WHAT IS REQUIRED
The span to repeat in the listing below runs from the line containing "Sitecore 不支持在虚拟目录中运行。它必须在自己的网站上运行。" to the line containing "重写功能，确保允许重写 HTTP_HOST 服务器变量", inclusive. Repeat it exactly, and only it.

DATA FOR ANALYSIS
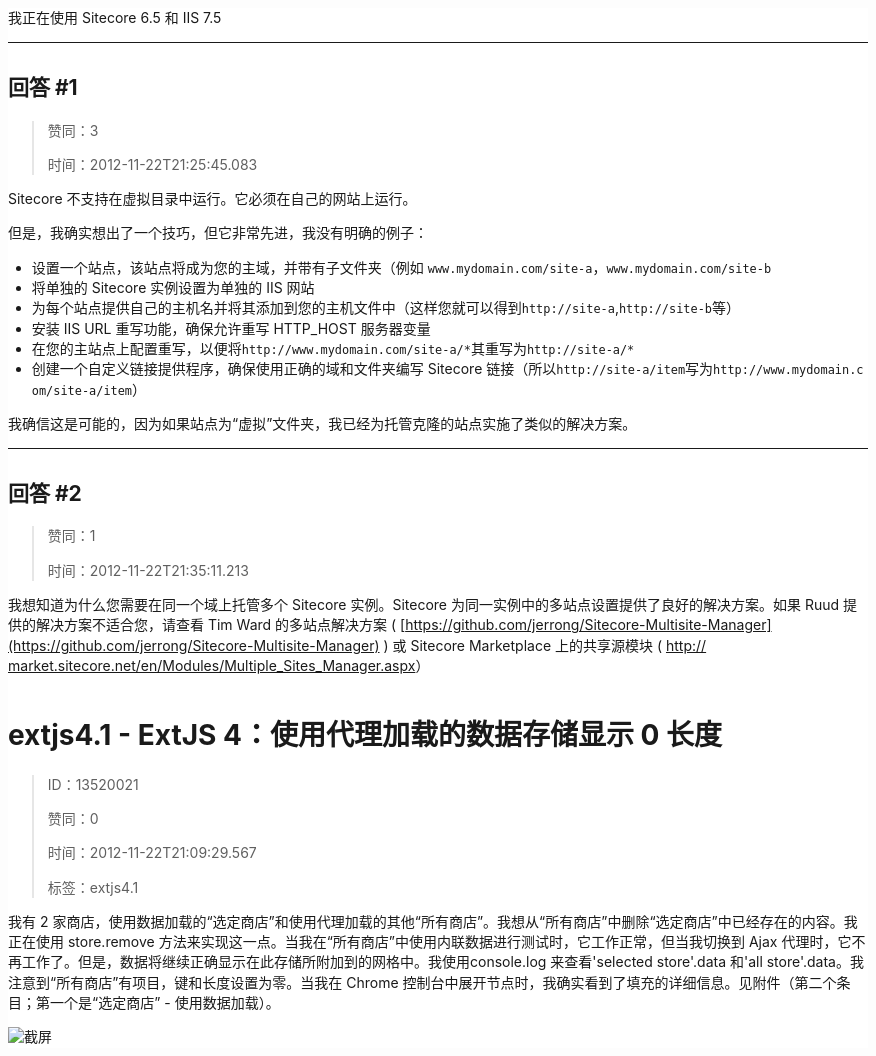 我正在使用 Sitecore 6.5 和 IIS 7.5

* * *

## 回答 #1

> 赞同：3
> 
> 时间：2012-11-22T21:25:45.083

Sitecore 不支持在虚拟目录中运行。它必须在自己的网站上运行。

但是，我确实想出了一个技巧，但它非常先进，我没有明确的例子：

*   设置一个站点，该站点将成为您的主域，并带有子文件夹（例如 `www.mydomain.com/site-a`，`www.mydomain.com/site-b`
*   将单独的 Sitecore 实例设置为单独的 IIS 网站
*   为每个站点提供自己的主机名并将其添加到您的主机文件中（这样您就可以得到`http://site-a`,`http://site-b`等）
*   安装 IIS URL 重写功能，确保允许重写 HTTP_HOST 服务器变量
*   在您的主站点上配置重写，以便将`http://www.mydomain.com/site-a/*`其重写为`http://site-a/*`
*   创建一个自定义链接提供程序，确保使用正确的域和文件夹编写 Sitecore 链接（所以`http://site-a/item`写为`http://www.mydomain.com/site-a/item`）

我确信这是可能的，因为如果站点为“虚拟”文件夹，我已经为托管克隆的站点实施了类似的解决方案。

* * *

## 回答 #2

> 赞同：1
> 
> 时间：2012-11-22T21:35:11.213

我想知道为什么您需要在同一个域上托管多个 Sitecore 实例。Sitecore 为同一实例中的多站点设置提供了良好的解决方案。如果 Ruud 提供的解决方案不适合您，请查看 Tim Ward 的多站点解决方案 ( [https://github.com/jerrong/Sitecore-Multisite-Manager](https://github.com/jerrong/Sitecore-Multisite-Manager) ) 或 Sitecore Marketplace 上的共享源模块 ( [http:// market.sitecore.net/en/Modules/Multiple_Sites_Manager.aspx](http://marketplace.sitecore.net/en/Modules/Multiple_Sites_Manager.aspx)）

# extjs4.1 - ExtJS 4：使用代理加载的数据存储显示 0 长度

> ID：13520021
> 
> 赞同：0
> 
> 时间：2012-11-22T21:09:29.567
> 
> 标签：extjs4.1

我有 2 家商店，使用数据加载的“选定商店”和使用代理加载的其他“所有商店”。我想从“所有商店”中删除“选定商店”中已经存在的内容。我正在使用 store.remove 方法来实现这一点。当我在“所有商店”中使用内联数据进行测试时，它工作正常，但当我切换到 Ajax 代理时，它不再工作了。但是，数据将继续正确显示在此存储所附加到的网格中。我使用console.log 来查看'selected store'.data 和'all store'.data。我注意到“所有商店”有项目，键和长度设置为零。当我在 Chrome 控制台中展开节点时，我确实看到了填充的详细信息。见附件（第二个条目；第一个是“选定商店” - 使用数据加载）。

![截屏](../Images/34aa0130f815a484a1307d03a2329b90.png)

WRITTEN REPLY
Sitecore 不支持在虚拟目录中运行。它必须在自己的网站上运行。

但是，我确实想出了一个技巧，但它非常先进，我没有明确的例子：

*   设置一个站点，该站点将成为您的主域，并带有子文件夹（例如 `www.mydomain.com/site-a`，`www.mydomain.com/site-b`
*   将单独的 Sitecore 实例设置为单独的 IIS 网站
*   为每个站点提供自己的主机名并将其添加到您的主机文件中（这样您就可以得到`http://site-a`,`http://site-b`等）
*   安装 IIS URL 重写功能，确保允许重写 HTTP_HOST 服务器变量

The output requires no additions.